Oboro1
Note dell'autore:
Salve a tutti per questa nuova storia, che quasi nessuno leggerà.
Volevo solo dire che non è proprio spoiler perchè molte
cose le ho inventate di sana pianta essendomi fermata con la storia
all'anime.
Buona lettura ^^
Oboro era sempre stato solo.
Sia nella vita che nel lavoro non aveva trovato altro che persone
prive di fondamento, gusci vuoti che quasi non sembravano essere dotati
di una loro personalità.
Questo ad eccezione di Utsuro, il suo superiore era infatti l'unica persona che egli stimasse.
Ma giunto nella terra dei samurai, aveva intravisto qualcosa,
qualcuno dotato di una ferrea volontà, qualcuno dall'anima
d'argento.
Disposto su un'altura, poco distante dal campo di battaglia, Oboro insieme ad un suo compagno, osservavano.

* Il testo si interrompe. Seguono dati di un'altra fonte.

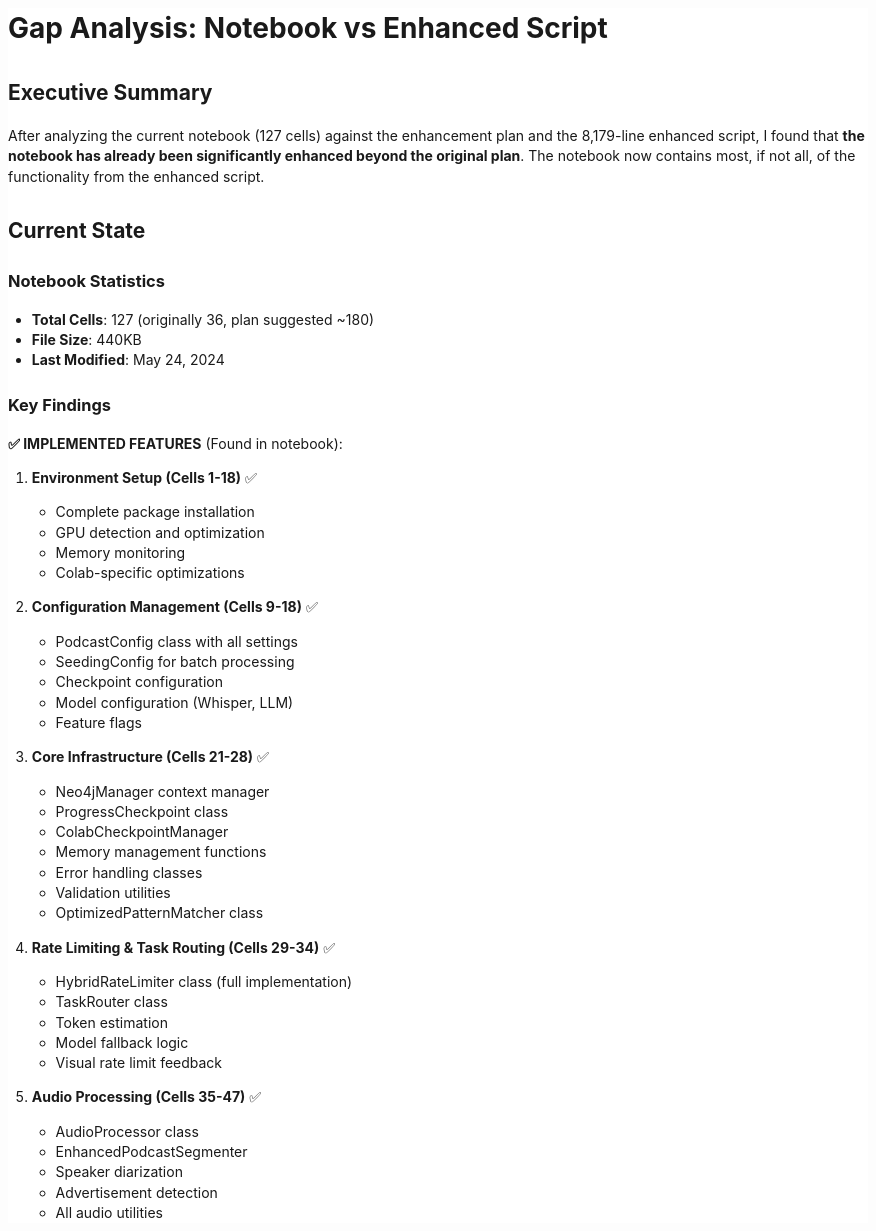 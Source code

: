 # Gap Analysis: Notebook vs Enhanced Script

## Executive Summary

After analyzing the current notebook (127 cells) against the enhancement plan and the 8,179-line enhanced script, I found that **the notebook has already been significantly enhanced beyond the original plan**. The notebook now contains most, if not all, of the functionality from the enhanced script.

## Current State

### Notebook Statistics
- **Total Cells**: 127 (originally 36, plan suggested ~180)
- **File Size**: 440KB
- **Last Modified**: May 24, 2024

### Key Findings

**✅ IMPLEMENTED FEATURES** (Found in notebook):

1. **Environment Setup (Cells 1-18)** ✅
   - Complete package installation
   - GPU detection and optimization
   - Memory monitoring
   - Colab-specific optimizations

2. **Configuration Management (Cells 9-18)** ✅
   - PodcastConfig class with all settings
   - SeedingConfig for batch processing
   - Checkpoint configuration
   - Model configuration (Whisper, LLM)
   - Feature flags

3. **Core Infrastructure (Cells 21-28)** ✅
   - Neo4jManager context manager
   - ProgressCheckpoint class
   - ColabCheckpointManager
   - Memory management functions
   - Error handling classes
   - Validation utilities
   - OptimizedPatternMatcher class

4. **Rate Limiting & Task Routing (Cells 29-34)** ✅
   - HybridRateLimiter class (full implementation)
   - TaskRouter class
   - Token estimation
   - Model fallback logic
   - Visual rate limit feedback

5. **Audio Processing (Cells 35-47)** ✅
   - AudioProcessor class
   - EnhancedPodcastSegmenter
   - Speaker diarization
   - Advertisement detection
   - All audio utilities
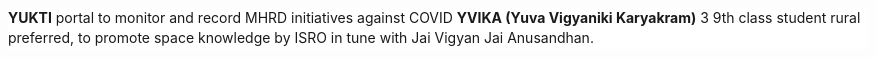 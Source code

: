  **YUKTI** portal to monitor and record MHRD initiatives against COVID
 **YVIKA (Yuva Vigyaniki Karyakram)** 3 9th class student rural preferred, to promote space knowledge by ISRO in tune with Jai Vigyan Jai Anusandhan.




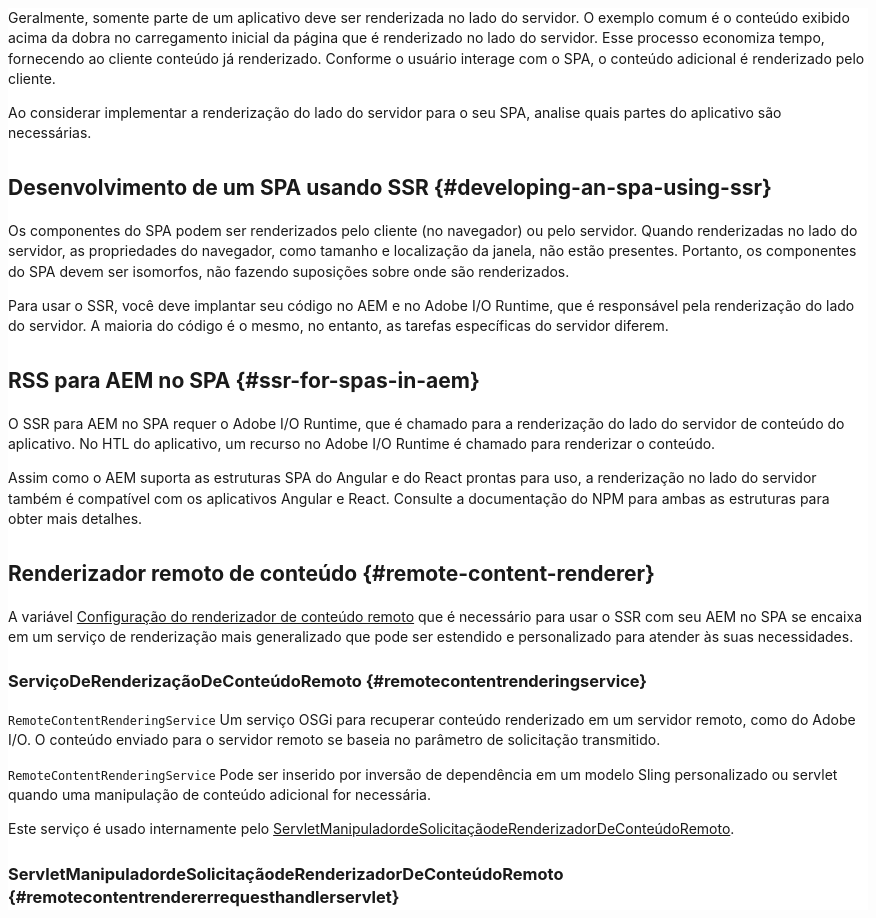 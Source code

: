 Geralmente, somente parte de um aplicativo deve ser renderizada no lado do servidor. O exemplo comum é o conteúdo exibido acima da dobra no carregamento inicial da página que é renderizado no lado do servidor. Esse processo economiza tempo, fornecendo ao cliente conteúdo já renderizado. Conforme o usuário interage com o SPA, o conteúdo adicional é renderizado pelo cliente.

Ao considerar implementar a renderização do lado do servidor para o seu SPA, analise quais partes do aplicativo são necessárias.

## Desenvolvimento de um SPA usando SSR {#developing-an-spa-using-ssr}

Os componentes do SPA podem ser renderizados pelo cliente (no navegador) ou pelo servidor. Quando renderizadas no lado do servidor, as propriedades do navegador, como tamanho e localização da janela, não estão presentes. Portanto, os componentes do SPA devem ser isomorfos, não fazendo suposições sobre onde são renderizados.

Para usar o SSR, você deve implantar seu código no AEM e no Adobe I/O Runtime, que é responsável pela renderização do lado do servidor. A maioria do código é o mesmo, no entanto, as tarefas específicas do servidor diferem.

## RSS para AEM no SPA {#ssr-for-spas-in-aem}

O SSR para AEM no SPA requer o Adobe I/O Runtime, que é chamado para a renderização do lado do servidor de conteúdo do aplicativo. No HTL do aplicativo, um recurso no Adobe I/O Runtime é chamado para renderizar o conteúdo.

Assim como o AEM suporta as estruturas SPA do Angular e do React prontas para uso, a renderização no lado do servidor também é compatível com os aplicativos Angular e React. Consulte a documentação do NPM para ambas as estruturas para obter mais detalhes.

## Renderizador remoto de conteúdo {#remote-content-renderer}

A variável [Configuração do renderizador de conteúdo remoto](#remote-content-renderer-configuration) que é necessário para usar o SSR com seu AEM no SPA se encaixa em um serviço de renderização mais generalizado que pode ser estendido e personalizado para atender às suas necessidades.

### ServiçoDeRenderizaçãoDeConteúdoRemoto {#remotecontentrenderingservice}

`RemoteContentRenderingService` Um serviço OSGi para recuperar conteúdo renderizado em um servidor remoto, como do Adobe I/O. O conteúdo enviado para o servidor remoto se baseia no parâmetro de solicitação transmitido.

`RemoteContentRenderingService` Pode ser inserido por inversão de dependência em um modelo Sling personalizado ou servlet quando uma manipulação de conteúdo adicional for necessária.

Este serviço é usado internamente pelo [ServletManipuladordeSolicitaçãodeRenderizadorDeConteúdoRemoto](#remotecontentrendererrequesthandlerservlet).

### ServletManipuladordeSolicitaçãodeRenderizadorDeConteúdoRemoto {#remotecontentrendererrequesthandlerservlet}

L'albino era ancora un soldato, ma già spiccava per le sue doti e si indovinava che avrebbe fatto presto carriera.
Probabilmente sarebbe stato l'unico a riuscirci per il suo talento e
per le sue abilità come stratega, e non per raccomandazioni o
'favori' verso le cariche più alte.
I suoi compagni lo detestavano per questo, vedevano nel suo
atteggiamento un chè di altezzoso, come se lui, ai loro occhi si
credesse migliore.
Ma ad Oboro questo non importava, non era mai stato un tipo che legava con gli altri e non avrebbe iniziato certo adesso.
Inoltre, sapeva che la loro era soltanto invidia o forse semplicemente lo temevano per il suo sguardo indecifrabile.
Sembrava che a dire una parola di troppo in sua presenza, avrebbe
potuto uccidere, conficcare semplicemente la lama nel petto, senza
pensarci una seconda volta.
Makoto, che in quel momento era di ronda insieme a lui, si sentiva nervoso.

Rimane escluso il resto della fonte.